__Your goal__.
Quote the listing below in its entirety, omitting every image.

__Data extract__.
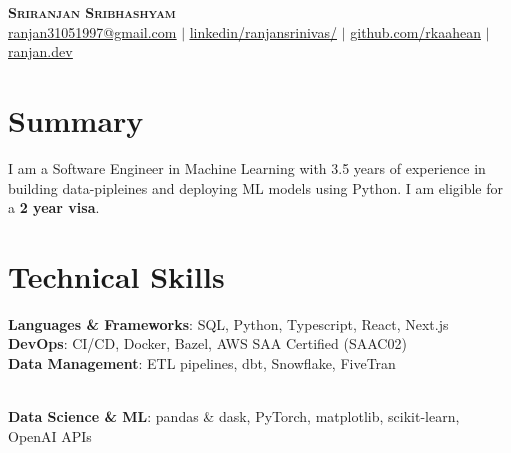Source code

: \documentclass[letterpaper,11pt]{article}
\begin{document}

\begin{center}
    \textbf{\Huge \scshape Sriranjan Sribhashyam} \\ \vspace{2pt}
    \href{mailto:ranjan31051997@gmail.com}{\underline{ranjan31051997@gmail.com}} $|$ 
    \href{https://www.linkedin.com/in/ranjansrinivas/}{\underline{linkedin/ranjansrinivas/}} $|$
    \href{https://github.com/rkaahean}{\underline{github.com/rkaahean}} $|$
    \href{https://ranjan.dev}{\underline{ranjan.dev}}

\end{center}

\section{Summary}
\small{
  I am a Software Engineer in Machine Learning with 3.5 years of experience in building data-pipleines and deploying ML models using Python.
  I am eligible for a \textbf{2 year visa}.
}

\section{Technical Skills}
 \begin{itemize}[leftmargin=0.15in, label={}]
    \small{\item{
     \textbf{Languages \& Frameworks}{: SQL, Python, Typescript, React, Next.js} \\
     \textbf{DevOps}{: CI/CD, Docker, Bazel, AWS SAA Certified (SAA\-C02)} \\
     \textbf{Data Management}{: ETL pipelines, dbt, Snowflake, FiveTran}
    }} \\
    \textbf{Data Science \& ML}{: pandas \& dask, PyTorch, matplotlib, scikit-learn, OpenAI APIs}
 \end{itemize}



\end{document}
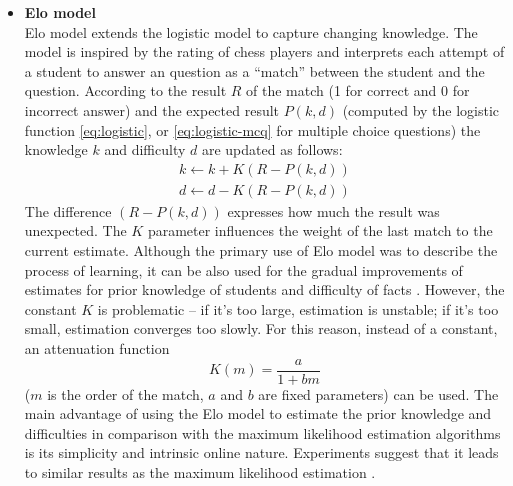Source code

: \documentclass[12pt, twoside]{fithesis2}		%
\renewcommand{\_}{\leavevmode \kern0.07em\vbox{\hrule width0.4em}}
\newcommand{\squarebullet}{\textcolor{black}{\raisebox{0.15em}{\rule{4pt}{4pt}}}}
\newcommand{\emptysquarebullet}{\textcolor{black}{\raisebox{0.10em}{\tiny$\square$}}}
\newenvironment{myItemize}{
  \begin{itemize}[leftmargin=2em,rightmargin=1em,itemsep=\parskip ,parsep=0em,topsep=0em,partopsep=0em]
  \renewcommand{\labelitemi}{\squarebullet}
  \renewcommand{\labelitemii}{\textbullet}
}{
  \end{itemize}
}
\newcounter{choice}
\begin{document}
\begin{myItemize}
\item \textbf{Elo model}\\
  Elo model extends the logistic model to capture changing knowledge.
  The model is inspired by the rating of chess players \cite{elo-rating} and interprets each attempt of a student to answer an question as a ``match'' between the student and the question.
  According to the result $R$ of the match (1 for correct and 0 for incorrect answer)
  and the expected result $P(k, d)$
  (computed by the logistic function \ref{eq:logistic}, or \ref{eq:logistic-mcq} for multiple choice questions)
  the knowledge $k$ and difficulty $d$ are updated as follows:
  \begin{equation}\label{eq:elo}
  \begin{array}{l}
      k \gets k + K (R - P(k, d))\\
      d \gets d - K (R - P(k, d))
  \end{array}
  \end{equation}
The difference $(R - P(k, d))$ expresses how much the result was unexpected.
The $K$ parameter influences the weight of the last match to the current estimate.
Although the primary use of Elo model was to describe the process of learning,
it can be also used for the gradual improvements of estimates for prior knowledge of students and difficulty of facts \cite{slepe-mapy}.
However, the constant $K$ is problematic -- if it's too large, estimation is unstable; if it's too small, estimation converges too slowly.
For this reason, instead of a constant, an attenuation function
\begin{equation}\label{eq:attenuation}
  K(m) = \frac{a}{1 + bm}
\end{equation}
($m$ is the order of the match, $a$ and $b$ are fixed parameters) can be used.
The main advantage of using the Elo model to estimate the prior knowledge and difficulties in comparison with the maximum likelihood estimation algorithms is its simplicity and intrinsic online nature.
Experiments suggest that it leads to similar results as the maximum likelihood estimation \cite{slepe-mapy-time-elo}.


\end{myItemize}
\end{document}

__Reply__.
Source code

: \documentclass[letterpaper,11pt]{article}
\begin{document}

\begin{center}
    \textbf{\Huge \scshape Sriranjan Sribhashyam} \\ \vspace{2pt}
    \href{mailto:ranjan31051997@gmail.com}{\underline{ranjan31051997@gmail.com}} $|$ 
    \href{https://www.linkedin.com/in/ranjansrinivas/}{\underline{linkedin/ranjansrinivas/}} $|$
    \href{https://github.com/rkaahean}{\underline{github.com/rkaahean}} $|$
    \href{https://ranjan.dev}{\underline{ranjan.dev}}

\end{center}

\section{Summary}
\small{
  I am a Software Engineer in Machine Learning with 3.5 years of experience in building data-pipleines and deploying ML models using Python.
  I am eligible for a \textbf{2 year visa}.
}

\section{Technical Skills}
 \begin{itemize}[leftmargin=0.15in, label={}]
    \small{\item{
     \textbf{Languages \& Frameworks}{: SQL, Python, Typescript, React, Next.js} \\
     \textbf{DevOps}{: CI/CD, Docker, Bazel, AWS SAA Certified (SAA\-C02)} \\
     \textbf{Data Management}{: ETL pipelines, dbt, Snowflake, FiveTran}
    }} \\
    \textbf{Data Science \& ML}{: pandas \& dask, PyTorch, matplotlib, scikit-learn, OpenAI APIs}
 \end{itemize}



\end{document}
Source code

: \documentclass[12pt, twoside]{fithesis2}		%
\renewcommand{\_}{\leavevmode \kern0.07em\vbox{\hrule width0.4em}}
\newcommand{\squarebullet}{\textcolor{black}{\raisebox{0.15em}{\rule{4pt}{4pt}}}}
\newcommand{\emptysquarebullet}{\textcolor{black}{\raisebox{0.10em}{\tiny$\square$}}}
\newenvironment{myItemize}{
  \begin{itemize}[leftmargin=2em,rightmargin=1em,itemsep=\parskip ,parsep=0em,topsep=0em,partopsep=0em]
  \renewcommand{\labelitemi}{\squarebullet}
  \renewcommand{\labelitemii}{\textbullet}
}{
  \end{itemize}
}
\newcounter{choice}
\begin{document}
\begin{myItemize}
\item \textbf{Elo model}\\
  Elo model extends the logistic model to capture changing knowledge.
  The model is inspired by the rating of chess players \cite{elo-rating} and interprets each attempt of a student to answer an question as a ``match'' between the student and the question.
  According to the result $R$ of the match (1 for correct and 0 for incorrect answer)
  and the expected result $P(k, d)$
  (computed by the logistic function \ref{eq:logistic}, or \ref{eq:logistic-mcq} for multiple choice questions)
  the knowledge $k$ and difficulty $d$ are updated as follows:
  \begin{equation}\label{eq:elo}
  \begin{array}{l}
      k \gets k + K (R - P(k, d))\\
      d \gets d - K (R - P(k, d))
  \end{array}
  \end{equation}
The difference $(R - P(k, d))$ expresses how much the result was unexpected.
The $K$ parameter influences the weight of the last match to the current estimate.
Although the primary use of Elo model was to describe the process of learning,
it can be also used for the gradual improvements of estimates for prior knowledge of students and difficulty of facts \cite{slepe-mapy}.
However, the constant $K$ is problematic -- if it's too large, estimation is unstable; if it's too small, estimation converges too slowly.
For this reason, instead of a constant, an attenuation function
\begin{equation}\label{eq:attenuation}
  K(m) = \frac{a}{1 + bm}
\end{equation}
($m$ is the order of the match, $a$ and $b$ are fixed parameters) can be used.
The main advantage of using the Elo model to estimate the prior knowledge and difficulties in comparison with the maximum likelihood estimation algorithms is its simplicity and intrinsic online nature.
Experiments suggest that it leads to similar results as the maximum likelihood estimation \cite{slepe-mapy-time-elo}.


\end{myItemize}
\end{document}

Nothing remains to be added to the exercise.